Graham Kilmer

Local Activists Plan DNC Demonstration

They've been holding "banner drops" to support families of victims of police killings.

By - Aug 19th, 2020 07:19 am
"We Can’t Breathe" banner. Photo by Graham Kilmer.

“We Can’t Breathe” banner. Photo by Graham Kilmer.

Despite the Democratic National Convention ending up as a shadow of what was expected, an activist group is still preparing for action on the final day of the convention.

The Coalition to March on DNC started planning their protest in April 2019. They created nine points of unity, as they call it, on which they’ve built their demonstration.

Omar Flores, with the Milwaukee Alliance Against Racist and Political Repression, one of the key organizations behind the coalition, said that while the convention may have changed, their plans have not. They will march on the convention Thursday, the day Joe Biden will accept the Democratic nomination.

Originally the group agreed not to elevate a single point of unity above the others, but after the protest movement that swept the country following the killing of George Floyd by Minneapolis Police the group decided to make community control of police and ending police brutality their top issue. In July, the coalition called on the Democratic Party to include police reform in their platform for the presidential election.

Since Monday, the group has been doing banner drops around Milwaukee, with banners listing names of men that have been killed by police. The banner reads “We Can’t Breathe” and “DNC Are You Listening See You Aug. 20”.

“Activism doesn’t start and stop at the voting booth,” Flores said, “we have to be out here in the streets demanding justice, especially for people that have died at the hands of police brutality here in Milwaukee and Wauwatosa.”

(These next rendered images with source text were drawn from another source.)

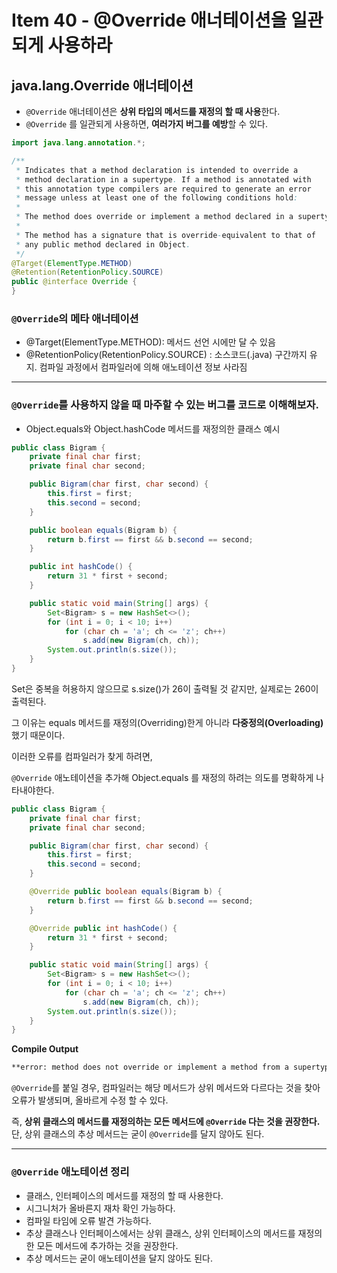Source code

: # Item 40 - @Override 애너테이션을 일관되게 사용하라

## java.lang.Override 애너테이션

- `@Override` 애너테이션은 **상위 타입의 메서드를 재정의 할 때 사용**한다.
- `@Override` 를 일관되게 사용하면, **여러가지 버그를 예방**할 수 있다.

```java
import java.lang.annotation.*;

/**
 * Indicates that a method declaration is intended to override a
 * method declaration in a supertype. If a method is annotated with
 * this annotation type compilers are required to generate an error
 * message unless at least one of the following conditions hold:
 *
 * The method does override or implement a method declared in a supertype.
 * 
 * The method has a signature that is override-equivalent to that of
 * any public method declared in Object.
 */
@Target(ElementType.METHOD)
@Retention(RetentionPolicy.SOURCE)
public @interface Override {
}
```

### `@Override`의 메타 애너테이션

- @Target(ElementType.METHOD): 메서드 선언 시에만 달 수 있음
- @RetentionPolicy(RetentionPolicy.SOURCE) : 소스코드(.java) 구간까지 유지. 컴파일 과정에서 컴파일러에 의해 애노테이션 정보 사라짐

---
### `@Override`를 사용하지 않을 때 마주할 수 있는 버그를 코드로 이해해보자.


- Object.equals와 Object.hashCode 메서드를 재정의한 클래스 예시

```java
public class Bigram {
    private final char first;
    private final char second;

    public Bigram(char first, char second) {
        this.first = first;
        this.second = second;
    }

    public boolean equals(Bigram b) {
        return b.first == first && b.second == second;
    }

    public int hashCode() {
        return 31 * first + second;
    }

    public static void main(String[] args) {
        Set<Bigram> s = new HashSet<>();
        for (int i = 0; i < 10; i++)
            for (char ch = 'a'; ch <= 'z'; ch++)
                s.add(new Bigram(ch, ch));
        System.out.println(s.size());
    }
}
```

Set은 중복을 허용하지 않으므로 s.size()가 26이 출력될 것 같지만, 실제로는 260이 출력된다.

그 이유는 equals 메서드를 재정의(Overriding)한게 아니라 **다중정의(Overloading)** 했기 때문이다.

이러한 오류를 컴파일러가 찾게 하려면,

`@Override` 애노테이션을 추가해 Object.equals 를 재정의 하려는 의도를 명확하게 나타내야한다.

```java
public class Bigram {
    private final char first;
    private final char second;

    public Bigram(char first, char second) {
        this.first = first;
        this.second = second;
    }

    @Override public boolean equals(Bigram b) {
        return b.first == first && b.second == second;
    }

    @Override public int hashCode() {
        return 31 * first + second;
    }

    public static void main(String[] args) {
        Set<Bigram> s = new HashSet<>();
        for (int i = 0; i < 10; i++)
            for (char ch = 'a'; ch <= 'z'; ch++)
                s.add(new Bigram(ch, ch));
        System.out.println(s.size());
    }
}
```

**Compile Output**

```bash
**error: method does not override or implement a method from a supertype**
```

`@Override`를 붙일 경우, 컴파일러는 해당 메서드가 상위 메서드와 다르다는 것을 찾아 오류가 발생되며, 올바르게 수정 할 수 있다.

즉, **상위 클래스의 메서드를 재정의하는 모든 메서드에 `@Override` 다는 것을 권장한다.** 
단, 상위 클래스의 추상 메서드는 굳이 `@Override`를 달지 않아도 된다.

---
### `@Override` 애노테이션 정리

- 클래스, 인터페이스의 메서드를 재정의 할 때 사용한다.
- 시그니처가 올바른지 재차 확인 가능하다.
- 컴파일 타임에 오류 발견 가능하다.
- 추상 클래스나 인터페이스에서는 상위 클래스, 상위 인터페이스의 메서드를 재정의한 모든 메서드에 추가하는 것을 권장한다.
- 추상 메서드는 굳이 애노테이션을 달지 않아도 된다.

Flores told Urban Milwaukee the drops are to show support for the families of the victims, and also to build momentum going into their march on Thursday. The first was in Red Arrow Park, where Dontre Hamilton was killed by a Milwaukee Police Officer in 2014.

Tuesday evening, the group dropped a banner from the top of the parking garage outside the Milwaukee Police Department’s Administration Building at 749 W. State St. There were only a handful of people there, most of them ACLU legal observers, members of the media or coalition members.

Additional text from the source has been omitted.